Aujourd’hui, je comprends mieux le racisme, c’est pourquoi je parle avec plus d’assurance. J’ai étudié, vu ce que les gens ont traversé. Muhammad Ali a cessé de se battre pour cette cause, pour se battre pour son propre peuple. Je suis ici pour parler pour le Brésil ; avec les Brésiliens, je me sens plus accueilli, plus tout ; c’est mon pays où les gens me défendent vraiment et je peux parler calmement parce que je parle portugais et je peux mieux m’exprimer. Les questions portent sur des choses qui se sont déjà produites ; elles ne m’attaquent pas ou ne me refusent pas le droit de répondre.

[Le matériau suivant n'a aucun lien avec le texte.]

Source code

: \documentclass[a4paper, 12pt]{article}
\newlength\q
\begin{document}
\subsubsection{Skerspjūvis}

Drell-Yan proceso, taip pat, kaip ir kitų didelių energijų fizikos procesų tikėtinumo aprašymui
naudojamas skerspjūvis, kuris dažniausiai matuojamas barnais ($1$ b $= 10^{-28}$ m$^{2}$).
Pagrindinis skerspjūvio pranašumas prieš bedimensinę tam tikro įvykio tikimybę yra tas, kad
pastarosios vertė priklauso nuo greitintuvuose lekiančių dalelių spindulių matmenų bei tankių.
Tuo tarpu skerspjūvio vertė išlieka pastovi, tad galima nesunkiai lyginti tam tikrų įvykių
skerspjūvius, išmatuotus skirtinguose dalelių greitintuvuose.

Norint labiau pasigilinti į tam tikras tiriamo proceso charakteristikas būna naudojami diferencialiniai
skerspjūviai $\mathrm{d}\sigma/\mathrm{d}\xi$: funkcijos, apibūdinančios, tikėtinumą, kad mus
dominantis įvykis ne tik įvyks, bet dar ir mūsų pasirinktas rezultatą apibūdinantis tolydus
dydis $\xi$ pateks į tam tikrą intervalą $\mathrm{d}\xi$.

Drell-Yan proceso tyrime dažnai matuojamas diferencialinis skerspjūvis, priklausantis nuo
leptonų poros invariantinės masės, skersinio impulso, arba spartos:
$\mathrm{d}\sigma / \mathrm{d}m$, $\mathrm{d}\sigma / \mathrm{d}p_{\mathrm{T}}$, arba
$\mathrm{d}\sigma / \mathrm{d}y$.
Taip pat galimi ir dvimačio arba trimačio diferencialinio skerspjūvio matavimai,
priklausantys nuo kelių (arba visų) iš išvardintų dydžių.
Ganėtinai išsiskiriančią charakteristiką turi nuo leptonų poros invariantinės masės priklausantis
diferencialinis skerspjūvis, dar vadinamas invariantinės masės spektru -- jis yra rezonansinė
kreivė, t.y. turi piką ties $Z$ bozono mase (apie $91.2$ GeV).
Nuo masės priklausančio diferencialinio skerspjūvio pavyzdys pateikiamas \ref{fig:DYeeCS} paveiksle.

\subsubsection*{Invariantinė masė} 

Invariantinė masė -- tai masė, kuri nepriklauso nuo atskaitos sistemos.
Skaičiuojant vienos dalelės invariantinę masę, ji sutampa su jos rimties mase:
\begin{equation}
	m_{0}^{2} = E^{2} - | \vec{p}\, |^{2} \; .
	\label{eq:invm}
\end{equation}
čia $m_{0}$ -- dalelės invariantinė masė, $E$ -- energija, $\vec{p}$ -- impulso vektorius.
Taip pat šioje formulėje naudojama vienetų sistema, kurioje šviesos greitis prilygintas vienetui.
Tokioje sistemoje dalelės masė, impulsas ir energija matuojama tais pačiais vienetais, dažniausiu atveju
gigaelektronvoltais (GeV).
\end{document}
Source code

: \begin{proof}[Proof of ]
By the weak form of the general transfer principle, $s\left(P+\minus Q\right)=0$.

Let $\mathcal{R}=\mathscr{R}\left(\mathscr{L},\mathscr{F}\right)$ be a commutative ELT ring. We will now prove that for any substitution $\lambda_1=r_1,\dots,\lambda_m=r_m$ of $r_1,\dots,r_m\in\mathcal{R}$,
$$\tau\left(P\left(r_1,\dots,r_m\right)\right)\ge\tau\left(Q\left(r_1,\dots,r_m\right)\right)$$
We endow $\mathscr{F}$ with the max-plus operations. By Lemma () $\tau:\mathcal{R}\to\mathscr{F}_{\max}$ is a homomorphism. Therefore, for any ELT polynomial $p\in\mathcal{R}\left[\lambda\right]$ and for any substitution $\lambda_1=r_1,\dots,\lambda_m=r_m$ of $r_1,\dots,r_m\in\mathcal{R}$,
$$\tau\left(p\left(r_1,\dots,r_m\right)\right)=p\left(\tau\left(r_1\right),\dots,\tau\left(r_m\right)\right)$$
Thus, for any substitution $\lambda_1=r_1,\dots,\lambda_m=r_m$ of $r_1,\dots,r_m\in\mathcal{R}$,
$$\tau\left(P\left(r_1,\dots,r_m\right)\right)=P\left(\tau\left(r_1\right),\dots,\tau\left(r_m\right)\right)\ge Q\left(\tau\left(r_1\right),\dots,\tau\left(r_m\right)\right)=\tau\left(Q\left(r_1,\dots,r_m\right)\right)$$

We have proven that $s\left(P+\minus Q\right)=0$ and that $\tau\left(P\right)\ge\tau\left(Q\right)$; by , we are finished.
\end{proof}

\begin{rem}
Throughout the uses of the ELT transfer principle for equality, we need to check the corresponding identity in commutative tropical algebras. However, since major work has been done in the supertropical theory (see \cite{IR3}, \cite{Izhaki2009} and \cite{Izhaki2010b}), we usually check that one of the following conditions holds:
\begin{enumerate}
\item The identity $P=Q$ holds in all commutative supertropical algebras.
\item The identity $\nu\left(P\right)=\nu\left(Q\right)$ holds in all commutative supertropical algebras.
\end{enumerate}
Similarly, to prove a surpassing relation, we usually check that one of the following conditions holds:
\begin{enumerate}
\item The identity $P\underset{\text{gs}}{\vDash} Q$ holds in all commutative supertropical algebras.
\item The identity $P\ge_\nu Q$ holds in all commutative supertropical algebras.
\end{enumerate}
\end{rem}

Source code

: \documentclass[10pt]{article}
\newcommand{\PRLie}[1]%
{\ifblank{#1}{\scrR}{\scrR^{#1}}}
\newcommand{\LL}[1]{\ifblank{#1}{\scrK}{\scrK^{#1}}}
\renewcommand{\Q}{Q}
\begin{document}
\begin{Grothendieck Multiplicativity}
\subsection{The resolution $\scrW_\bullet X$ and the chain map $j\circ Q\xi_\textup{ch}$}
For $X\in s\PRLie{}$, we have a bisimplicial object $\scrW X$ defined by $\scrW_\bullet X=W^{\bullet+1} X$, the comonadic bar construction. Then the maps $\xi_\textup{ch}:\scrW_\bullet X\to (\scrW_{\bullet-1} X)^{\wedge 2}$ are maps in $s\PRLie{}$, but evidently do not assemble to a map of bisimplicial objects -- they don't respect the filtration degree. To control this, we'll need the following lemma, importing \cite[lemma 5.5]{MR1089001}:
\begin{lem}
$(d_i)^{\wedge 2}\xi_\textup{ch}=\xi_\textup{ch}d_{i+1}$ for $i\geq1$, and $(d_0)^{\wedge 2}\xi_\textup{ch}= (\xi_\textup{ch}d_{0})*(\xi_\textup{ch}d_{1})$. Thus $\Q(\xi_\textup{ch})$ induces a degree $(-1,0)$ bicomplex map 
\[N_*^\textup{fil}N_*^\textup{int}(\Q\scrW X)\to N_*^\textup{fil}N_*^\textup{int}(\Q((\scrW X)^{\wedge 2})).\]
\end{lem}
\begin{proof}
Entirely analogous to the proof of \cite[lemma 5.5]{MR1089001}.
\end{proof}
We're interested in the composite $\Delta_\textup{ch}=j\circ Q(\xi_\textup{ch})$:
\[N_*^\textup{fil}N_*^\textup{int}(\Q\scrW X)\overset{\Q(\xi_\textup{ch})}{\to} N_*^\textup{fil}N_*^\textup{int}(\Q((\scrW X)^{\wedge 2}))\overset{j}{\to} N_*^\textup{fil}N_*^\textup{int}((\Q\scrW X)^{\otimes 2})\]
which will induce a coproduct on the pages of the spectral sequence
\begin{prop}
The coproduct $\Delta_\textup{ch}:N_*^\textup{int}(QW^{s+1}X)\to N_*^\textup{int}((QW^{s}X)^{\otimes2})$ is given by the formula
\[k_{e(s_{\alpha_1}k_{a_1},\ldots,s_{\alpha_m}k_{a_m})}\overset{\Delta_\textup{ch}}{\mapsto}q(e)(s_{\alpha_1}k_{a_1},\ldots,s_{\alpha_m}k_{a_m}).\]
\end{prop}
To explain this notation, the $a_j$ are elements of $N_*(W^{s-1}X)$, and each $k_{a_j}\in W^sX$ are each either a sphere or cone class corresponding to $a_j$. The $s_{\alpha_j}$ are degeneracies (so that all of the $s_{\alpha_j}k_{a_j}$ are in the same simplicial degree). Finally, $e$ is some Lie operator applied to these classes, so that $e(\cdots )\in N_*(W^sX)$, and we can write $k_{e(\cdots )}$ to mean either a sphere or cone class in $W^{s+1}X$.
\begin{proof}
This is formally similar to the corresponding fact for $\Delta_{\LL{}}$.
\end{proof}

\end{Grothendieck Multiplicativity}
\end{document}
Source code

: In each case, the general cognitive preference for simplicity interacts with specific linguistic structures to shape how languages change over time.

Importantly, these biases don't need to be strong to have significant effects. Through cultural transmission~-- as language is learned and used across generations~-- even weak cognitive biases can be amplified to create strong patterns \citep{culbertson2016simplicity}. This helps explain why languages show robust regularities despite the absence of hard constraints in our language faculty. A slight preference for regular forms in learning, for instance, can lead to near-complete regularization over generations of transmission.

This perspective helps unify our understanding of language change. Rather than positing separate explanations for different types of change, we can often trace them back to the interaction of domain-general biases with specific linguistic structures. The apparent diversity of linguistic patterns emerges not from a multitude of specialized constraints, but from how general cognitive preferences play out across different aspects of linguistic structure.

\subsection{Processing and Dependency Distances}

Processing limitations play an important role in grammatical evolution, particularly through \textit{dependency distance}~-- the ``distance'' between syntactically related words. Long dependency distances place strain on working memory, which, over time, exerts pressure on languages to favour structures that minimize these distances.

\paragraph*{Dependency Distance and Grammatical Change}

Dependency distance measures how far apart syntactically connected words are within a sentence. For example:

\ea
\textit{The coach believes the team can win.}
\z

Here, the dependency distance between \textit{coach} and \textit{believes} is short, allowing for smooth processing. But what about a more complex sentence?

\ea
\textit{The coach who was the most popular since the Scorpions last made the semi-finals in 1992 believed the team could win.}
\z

MESSAGE À CEUX QUI SOUFFRENT DE RACISME

Unissons-nous tous pour nous défendre mutuellement afin que les choses changent. Nous, les personnes noires, savons que nous devons toujours faire le double d’efforts. Si nous sommes solidaires, c’est mieux pour moi, pour toi et pour nos familles. Nous devons rester unis. Beaucoup nous soutiennent, mais pas avec autant de force. Seuls ceux qui sont noirs savent ce qui se passe réellement.